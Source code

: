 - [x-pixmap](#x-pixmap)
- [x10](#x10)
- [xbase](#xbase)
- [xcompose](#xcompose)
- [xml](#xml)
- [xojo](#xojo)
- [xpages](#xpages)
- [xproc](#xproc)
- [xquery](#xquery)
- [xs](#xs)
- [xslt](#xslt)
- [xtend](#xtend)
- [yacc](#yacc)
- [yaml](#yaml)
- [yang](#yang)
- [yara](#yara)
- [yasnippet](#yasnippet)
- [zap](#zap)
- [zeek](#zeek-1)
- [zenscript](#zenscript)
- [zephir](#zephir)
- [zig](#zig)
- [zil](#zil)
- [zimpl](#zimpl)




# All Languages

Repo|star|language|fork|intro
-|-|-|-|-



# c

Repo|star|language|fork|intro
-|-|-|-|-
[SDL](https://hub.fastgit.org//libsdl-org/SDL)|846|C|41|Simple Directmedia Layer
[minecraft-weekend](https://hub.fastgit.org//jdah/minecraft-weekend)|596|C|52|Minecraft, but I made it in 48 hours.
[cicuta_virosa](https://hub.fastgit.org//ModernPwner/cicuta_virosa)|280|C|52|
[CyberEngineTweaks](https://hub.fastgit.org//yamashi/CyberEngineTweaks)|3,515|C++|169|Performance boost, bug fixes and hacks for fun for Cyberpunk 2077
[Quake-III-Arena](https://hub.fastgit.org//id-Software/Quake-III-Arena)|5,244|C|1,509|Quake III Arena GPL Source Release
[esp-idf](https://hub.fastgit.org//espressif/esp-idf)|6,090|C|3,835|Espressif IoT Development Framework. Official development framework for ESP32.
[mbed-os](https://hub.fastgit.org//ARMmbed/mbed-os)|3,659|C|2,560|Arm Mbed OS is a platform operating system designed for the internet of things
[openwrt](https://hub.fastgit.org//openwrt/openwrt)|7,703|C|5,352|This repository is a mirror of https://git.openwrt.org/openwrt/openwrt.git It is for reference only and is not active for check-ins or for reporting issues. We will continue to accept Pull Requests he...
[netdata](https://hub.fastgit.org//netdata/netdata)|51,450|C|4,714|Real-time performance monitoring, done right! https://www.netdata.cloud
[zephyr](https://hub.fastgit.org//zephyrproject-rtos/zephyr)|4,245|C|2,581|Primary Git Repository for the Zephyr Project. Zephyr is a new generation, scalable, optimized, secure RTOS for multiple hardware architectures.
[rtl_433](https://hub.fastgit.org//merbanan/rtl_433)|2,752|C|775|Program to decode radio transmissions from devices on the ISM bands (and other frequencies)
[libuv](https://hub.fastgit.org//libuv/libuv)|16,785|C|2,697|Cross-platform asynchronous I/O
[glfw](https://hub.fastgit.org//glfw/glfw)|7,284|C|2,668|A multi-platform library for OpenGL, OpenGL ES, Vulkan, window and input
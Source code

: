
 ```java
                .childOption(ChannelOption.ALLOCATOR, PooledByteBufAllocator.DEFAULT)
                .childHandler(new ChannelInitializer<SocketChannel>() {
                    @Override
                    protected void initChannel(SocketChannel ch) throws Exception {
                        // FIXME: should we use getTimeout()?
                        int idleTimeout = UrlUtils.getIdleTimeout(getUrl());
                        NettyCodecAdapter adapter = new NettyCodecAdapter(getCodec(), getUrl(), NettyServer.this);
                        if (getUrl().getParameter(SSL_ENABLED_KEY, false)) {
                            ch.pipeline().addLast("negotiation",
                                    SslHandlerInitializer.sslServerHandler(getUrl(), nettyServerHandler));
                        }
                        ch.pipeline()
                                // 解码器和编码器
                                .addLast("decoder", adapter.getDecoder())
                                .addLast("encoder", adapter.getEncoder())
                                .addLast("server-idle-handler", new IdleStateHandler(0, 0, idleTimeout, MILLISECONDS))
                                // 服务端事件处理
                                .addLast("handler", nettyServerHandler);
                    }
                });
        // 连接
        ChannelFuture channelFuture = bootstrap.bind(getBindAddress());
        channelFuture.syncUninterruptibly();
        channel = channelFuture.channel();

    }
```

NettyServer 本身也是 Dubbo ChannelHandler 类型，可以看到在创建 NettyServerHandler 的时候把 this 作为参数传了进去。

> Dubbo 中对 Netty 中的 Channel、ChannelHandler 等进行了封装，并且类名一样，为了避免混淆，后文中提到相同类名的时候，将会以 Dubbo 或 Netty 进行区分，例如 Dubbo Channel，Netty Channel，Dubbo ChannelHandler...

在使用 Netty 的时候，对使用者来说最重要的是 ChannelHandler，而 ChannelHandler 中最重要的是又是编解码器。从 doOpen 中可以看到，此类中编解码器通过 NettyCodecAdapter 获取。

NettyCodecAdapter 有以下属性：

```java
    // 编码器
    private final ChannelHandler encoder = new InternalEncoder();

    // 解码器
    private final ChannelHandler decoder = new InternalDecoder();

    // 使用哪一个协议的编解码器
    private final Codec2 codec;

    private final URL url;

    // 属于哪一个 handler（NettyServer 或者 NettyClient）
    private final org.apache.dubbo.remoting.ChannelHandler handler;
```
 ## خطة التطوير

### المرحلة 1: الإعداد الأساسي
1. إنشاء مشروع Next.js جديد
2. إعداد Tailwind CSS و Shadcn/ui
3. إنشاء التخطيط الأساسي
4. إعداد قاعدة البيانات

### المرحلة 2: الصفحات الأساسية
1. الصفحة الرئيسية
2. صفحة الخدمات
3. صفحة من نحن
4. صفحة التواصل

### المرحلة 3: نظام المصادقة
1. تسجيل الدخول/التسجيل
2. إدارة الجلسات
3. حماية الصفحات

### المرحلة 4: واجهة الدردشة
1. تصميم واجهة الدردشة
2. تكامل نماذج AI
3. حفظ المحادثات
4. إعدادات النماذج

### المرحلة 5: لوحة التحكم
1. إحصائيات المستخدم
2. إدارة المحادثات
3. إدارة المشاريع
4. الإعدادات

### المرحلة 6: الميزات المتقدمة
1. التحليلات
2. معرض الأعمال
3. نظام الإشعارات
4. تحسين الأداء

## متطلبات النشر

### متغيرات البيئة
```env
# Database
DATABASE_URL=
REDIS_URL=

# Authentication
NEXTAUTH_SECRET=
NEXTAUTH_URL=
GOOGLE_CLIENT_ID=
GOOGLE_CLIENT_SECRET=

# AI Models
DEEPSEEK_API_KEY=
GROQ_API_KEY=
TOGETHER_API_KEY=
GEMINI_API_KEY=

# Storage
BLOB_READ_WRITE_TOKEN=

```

_Description of the task_: Report each line in the entries where the string "decoder" occurs.

_Task result_:
                                .addLast("decoder", adapter.getDecoder())
    private final ChannelHandler decoder = new InternalDecoder();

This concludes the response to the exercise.